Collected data
[Start of section]

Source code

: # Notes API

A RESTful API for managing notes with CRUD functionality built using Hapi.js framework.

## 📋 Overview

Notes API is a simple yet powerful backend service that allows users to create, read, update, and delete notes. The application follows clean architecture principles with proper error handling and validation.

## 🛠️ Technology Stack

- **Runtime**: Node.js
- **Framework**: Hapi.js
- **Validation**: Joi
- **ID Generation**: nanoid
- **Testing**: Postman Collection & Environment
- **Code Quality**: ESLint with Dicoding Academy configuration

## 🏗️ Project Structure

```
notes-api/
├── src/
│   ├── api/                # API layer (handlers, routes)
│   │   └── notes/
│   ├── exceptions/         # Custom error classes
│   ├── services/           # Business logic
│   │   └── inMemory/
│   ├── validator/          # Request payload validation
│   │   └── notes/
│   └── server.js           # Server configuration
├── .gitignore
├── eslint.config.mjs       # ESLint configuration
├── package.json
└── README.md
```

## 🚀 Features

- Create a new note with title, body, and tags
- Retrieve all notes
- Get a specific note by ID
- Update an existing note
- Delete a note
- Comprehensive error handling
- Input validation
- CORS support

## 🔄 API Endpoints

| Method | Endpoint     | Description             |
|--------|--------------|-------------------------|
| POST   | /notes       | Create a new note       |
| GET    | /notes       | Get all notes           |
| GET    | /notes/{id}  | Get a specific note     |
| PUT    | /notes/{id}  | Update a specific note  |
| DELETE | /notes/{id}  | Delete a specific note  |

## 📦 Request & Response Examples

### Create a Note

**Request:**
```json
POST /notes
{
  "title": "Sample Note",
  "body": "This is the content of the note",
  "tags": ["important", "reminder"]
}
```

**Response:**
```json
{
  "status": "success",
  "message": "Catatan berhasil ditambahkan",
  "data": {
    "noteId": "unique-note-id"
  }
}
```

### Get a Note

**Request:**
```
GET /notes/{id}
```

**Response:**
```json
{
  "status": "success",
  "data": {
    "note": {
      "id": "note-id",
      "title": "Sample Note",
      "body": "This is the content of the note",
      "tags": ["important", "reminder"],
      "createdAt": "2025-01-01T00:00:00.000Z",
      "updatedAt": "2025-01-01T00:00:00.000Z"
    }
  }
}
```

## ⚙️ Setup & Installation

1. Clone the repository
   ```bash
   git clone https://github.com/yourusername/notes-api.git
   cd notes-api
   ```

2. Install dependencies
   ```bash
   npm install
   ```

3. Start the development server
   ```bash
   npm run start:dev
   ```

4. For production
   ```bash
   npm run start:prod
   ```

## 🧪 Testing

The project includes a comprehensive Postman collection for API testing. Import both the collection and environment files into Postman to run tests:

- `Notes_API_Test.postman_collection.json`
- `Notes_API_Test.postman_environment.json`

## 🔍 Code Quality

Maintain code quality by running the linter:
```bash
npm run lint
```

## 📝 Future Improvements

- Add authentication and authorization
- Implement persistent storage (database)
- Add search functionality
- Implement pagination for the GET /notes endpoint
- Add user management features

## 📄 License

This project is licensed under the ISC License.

[End of section]

* _What you have to do_: Print out all the entries precisely as written.

* _Task answer_:
Source code

: # Notes API

A RESTful API for managing notes with CRUD functionality built using Hapi.js framework.

## 📋 Overview

Notes API is a simple yet powerful backend service that allows users to create, read, update, and delete notes. The application follows clean architecture principles with proper error handling and validation.

## 🛠️ Technology Stack

- **Runtime**: Node.js
- **Framework**: Hapi.js
- **Validation**: Joi
- **ID Generation**: nanoid
- **Testing**: Postman Collection & Environment
- **Code Quality**: ESLint with Dicoding Academy configuration

## 🏗️ Project Structure

```
notes-api/
├── src/
│   ├── api/                # API layer (handlers, routes)
│   │   └── notes/
│   ├── exceptions/         # Custom error classes
│   ├── services/           # Business logic
│   │   └── inMemory/
│   ├── validator/          # Request payload validation
│   │   └── notes/
│   └── server.js           # Server configuration
├── .gitignore
├── eslint.config.mjs       # ESLint configuration
├── package.json
└── README.md
```

## 🚀 Features

- Create a new note with title, body, and tags
- Retrieve all notes
- Get a specific note by ID
- Update an existing note
- Delete a note
- Comprehensive error handling
- Input validation
- CORS support

## 🔄 API Endpoints

| Method | Endpoint     | Description             |
|--------|--------------|-------------------------|
| POST   | /notes       | Create a new note       |
| GET    | /notes       | Get all notes           |
| GET    | /notes/{id}  | Get a specific note     |
| PUT    | /notes/{id}  | Update a specific note  |
| DELETE | /notes/{id}  | Delete a specific note  |

## 📦 Request & Response Examples

### Create a Note

**Request:**
```json
POST /notes
{
  "title": "Sample Note",
  "body": "This is the content of the note",
  "tags": ["important", "reminder"]
}
```

**Response:**
```json
{
  "status": "success",
  "message": "Catatan berhasil ditambahkan",
  "data": {
    "noteId": "unique-note-id"
  }
}
```

### Get a Note

**Request:**
```
GET /notes/{id}
```

**Response:**
```json
{
  "status": "success",
  "data": {
    "note": {
      "id": "note-id",
      "title": "Sample Note",
      "body": "This is the content of the note",
      "tags": ["important", "reminder"],
      "createdAt": "2025-01-01T00:00:00.000Z",
      "updatedAt": "2025-01-01T00:00:00.000Z"
    }
  }
}
```

## ⚙️ Setup & Installation

1. Clone the repository
   ```bash
   git clone https://github.com/yourusername/notes-api.git
   cd notes-api
   ```

2. Install dependencies
   ```bash
   npm install
   ```

3. Start the development server
   ```bash
   npm run start:dev
   ```

4. For production
   ```bash
   npm run start:prod
   ```

## 🧪 Testing

The project includes a comprehensive Postman collection for API testing. Import both the collection and environment files into Postman to run tests:

- `Notes_API_Test.postman_collection.json`
- `Notes_API_Test.postman_environment.json`

## 🔍 Code Quality

Maintain code quality by running the linter:
```bash
npm run lint
```

## 📝 Future Improvements

- Add authentication and authorization
- Implement persistent storage (database)
- Add search functionality
- Implement pagination for the GET /notes endpoint
- Add user management features

## 📄 License

This project is licensed under the ISC License.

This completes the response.